- **INPUT MATERIAL**
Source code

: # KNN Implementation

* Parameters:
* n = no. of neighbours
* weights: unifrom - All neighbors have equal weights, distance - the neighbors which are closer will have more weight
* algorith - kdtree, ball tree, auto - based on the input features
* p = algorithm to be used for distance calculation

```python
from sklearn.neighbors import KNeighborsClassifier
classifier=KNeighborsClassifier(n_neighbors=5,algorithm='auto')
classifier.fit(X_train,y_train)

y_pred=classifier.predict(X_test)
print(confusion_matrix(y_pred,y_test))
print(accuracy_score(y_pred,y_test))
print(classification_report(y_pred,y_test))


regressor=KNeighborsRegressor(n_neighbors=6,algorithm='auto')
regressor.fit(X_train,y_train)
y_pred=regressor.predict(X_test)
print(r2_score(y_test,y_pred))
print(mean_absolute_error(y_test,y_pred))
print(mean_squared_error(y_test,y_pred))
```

==

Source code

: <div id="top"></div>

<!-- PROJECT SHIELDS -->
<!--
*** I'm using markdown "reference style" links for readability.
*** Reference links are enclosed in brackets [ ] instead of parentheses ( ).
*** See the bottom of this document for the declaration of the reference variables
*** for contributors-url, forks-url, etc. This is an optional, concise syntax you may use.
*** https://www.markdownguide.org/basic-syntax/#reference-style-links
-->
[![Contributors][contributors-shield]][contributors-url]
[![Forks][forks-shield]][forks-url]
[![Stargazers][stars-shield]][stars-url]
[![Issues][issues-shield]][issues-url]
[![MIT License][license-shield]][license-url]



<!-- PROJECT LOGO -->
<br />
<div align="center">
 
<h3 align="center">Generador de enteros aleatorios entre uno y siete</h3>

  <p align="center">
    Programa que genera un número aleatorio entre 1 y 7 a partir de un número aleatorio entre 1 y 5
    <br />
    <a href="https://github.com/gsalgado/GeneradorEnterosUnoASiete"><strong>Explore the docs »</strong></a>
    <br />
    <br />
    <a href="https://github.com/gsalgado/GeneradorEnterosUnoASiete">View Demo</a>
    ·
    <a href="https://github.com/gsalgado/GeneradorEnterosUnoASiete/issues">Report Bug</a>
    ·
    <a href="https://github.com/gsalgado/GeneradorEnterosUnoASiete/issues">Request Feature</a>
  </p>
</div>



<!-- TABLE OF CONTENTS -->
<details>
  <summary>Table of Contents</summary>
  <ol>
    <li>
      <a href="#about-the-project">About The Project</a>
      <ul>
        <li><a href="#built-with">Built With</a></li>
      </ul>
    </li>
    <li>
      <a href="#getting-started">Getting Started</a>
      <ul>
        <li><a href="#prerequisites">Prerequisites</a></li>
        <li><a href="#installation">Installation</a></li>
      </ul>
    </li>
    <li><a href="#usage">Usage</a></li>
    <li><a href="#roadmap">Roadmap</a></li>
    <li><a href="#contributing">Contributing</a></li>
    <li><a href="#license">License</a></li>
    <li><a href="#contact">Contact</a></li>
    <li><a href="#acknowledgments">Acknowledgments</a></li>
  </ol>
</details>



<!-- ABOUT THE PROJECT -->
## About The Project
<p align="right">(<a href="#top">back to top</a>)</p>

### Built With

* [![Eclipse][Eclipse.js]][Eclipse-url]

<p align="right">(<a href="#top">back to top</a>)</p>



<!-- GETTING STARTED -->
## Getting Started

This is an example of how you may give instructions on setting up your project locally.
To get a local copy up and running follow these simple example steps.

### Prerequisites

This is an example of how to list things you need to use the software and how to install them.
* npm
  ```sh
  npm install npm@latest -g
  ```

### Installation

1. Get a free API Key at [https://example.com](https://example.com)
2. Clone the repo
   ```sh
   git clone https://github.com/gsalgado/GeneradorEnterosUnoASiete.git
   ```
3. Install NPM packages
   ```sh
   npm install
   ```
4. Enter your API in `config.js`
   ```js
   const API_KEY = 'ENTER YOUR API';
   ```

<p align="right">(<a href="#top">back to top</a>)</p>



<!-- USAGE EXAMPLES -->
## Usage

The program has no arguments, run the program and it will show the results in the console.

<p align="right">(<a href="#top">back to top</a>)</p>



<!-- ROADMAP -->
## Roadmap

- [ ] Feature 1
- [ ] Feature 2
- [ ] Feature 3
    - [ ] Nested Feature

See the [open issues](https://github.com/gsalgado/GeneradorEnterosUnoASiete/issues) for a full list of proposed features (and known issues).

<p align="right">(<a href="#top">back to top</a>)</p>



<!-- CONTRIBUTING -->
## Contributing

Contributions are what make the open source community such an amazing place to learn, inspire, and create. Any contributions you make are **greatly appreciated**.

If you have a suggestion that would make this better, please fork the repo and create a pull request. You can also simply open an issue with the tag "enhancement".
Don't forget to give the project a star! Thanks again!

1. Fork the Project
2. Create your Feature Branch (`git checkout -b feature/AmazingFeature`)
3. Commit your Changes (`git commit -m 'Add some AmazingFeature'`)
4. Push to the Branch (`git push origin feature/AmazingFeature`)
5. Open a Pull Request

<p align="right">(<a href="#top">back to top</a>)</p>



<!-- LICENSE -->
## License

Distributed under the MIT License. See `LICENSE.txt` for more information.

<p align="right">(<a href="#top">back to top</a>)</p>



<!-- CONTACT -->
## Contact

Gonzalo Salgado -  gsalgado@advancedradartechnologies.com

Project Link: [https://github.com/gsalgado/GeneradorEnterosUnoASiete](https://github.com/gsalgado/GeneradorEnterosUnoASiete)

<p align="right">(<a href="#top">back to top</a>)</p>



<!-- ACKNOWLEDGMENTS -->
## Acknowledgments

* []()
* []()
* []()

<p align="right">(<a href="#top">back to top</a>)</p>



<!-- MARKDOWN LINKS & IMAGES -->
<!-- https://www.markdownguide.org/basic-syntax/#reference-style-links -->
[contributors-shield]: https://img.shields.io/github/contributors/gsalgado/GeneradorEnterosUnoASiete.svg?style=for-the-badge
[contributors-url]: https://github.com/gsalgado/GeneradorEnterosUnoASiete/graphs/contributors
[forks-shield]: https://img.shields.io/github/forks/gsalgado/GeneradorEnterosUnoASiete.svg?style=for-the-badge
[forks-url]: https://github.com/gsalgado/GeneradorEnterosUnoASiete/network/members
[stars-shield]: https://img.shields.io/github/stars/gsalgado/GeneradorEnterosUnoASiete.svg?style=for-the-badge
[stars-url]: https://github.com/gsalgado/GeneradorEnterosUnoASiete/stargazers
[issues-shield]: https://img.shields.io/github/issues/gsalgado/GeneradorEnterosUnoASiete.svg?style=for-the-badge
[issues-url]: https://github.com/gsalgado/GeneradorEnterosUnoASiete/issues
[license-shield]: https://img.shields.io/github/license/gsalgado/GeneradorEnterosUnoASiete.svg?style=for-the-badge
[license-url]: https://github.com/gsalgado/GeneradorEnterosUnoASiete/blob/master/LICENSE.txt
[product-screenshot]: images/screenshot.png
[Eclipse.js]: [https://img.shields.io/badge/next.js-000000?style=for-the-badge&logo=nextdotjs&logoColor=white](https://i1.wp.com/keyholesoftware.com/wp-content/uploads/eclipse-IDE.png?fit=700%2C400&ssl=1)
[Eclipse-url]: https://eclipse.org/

- **WORK ITEM**
From the records above, copy only the lines starting with the line that holds "<!-- USAGE EXAMPLES -->" and going on through the line that holds "- [ ] Nested Feature", exactly as written.

- **ANSWER TO THE PROBLEM**
<!-- USAGE EXAMPLES -->
## Usage

The program has no arguments, run the program and it will show the results in the console.

<p align="right">(<a href="#top">back to top</a>)</p>



<!-- ROADMAP -->
## Roadmap

- [ ] Feature 1
- [ ] Feature 2
- [ ] Feature 3
    - [ ] Nested Feature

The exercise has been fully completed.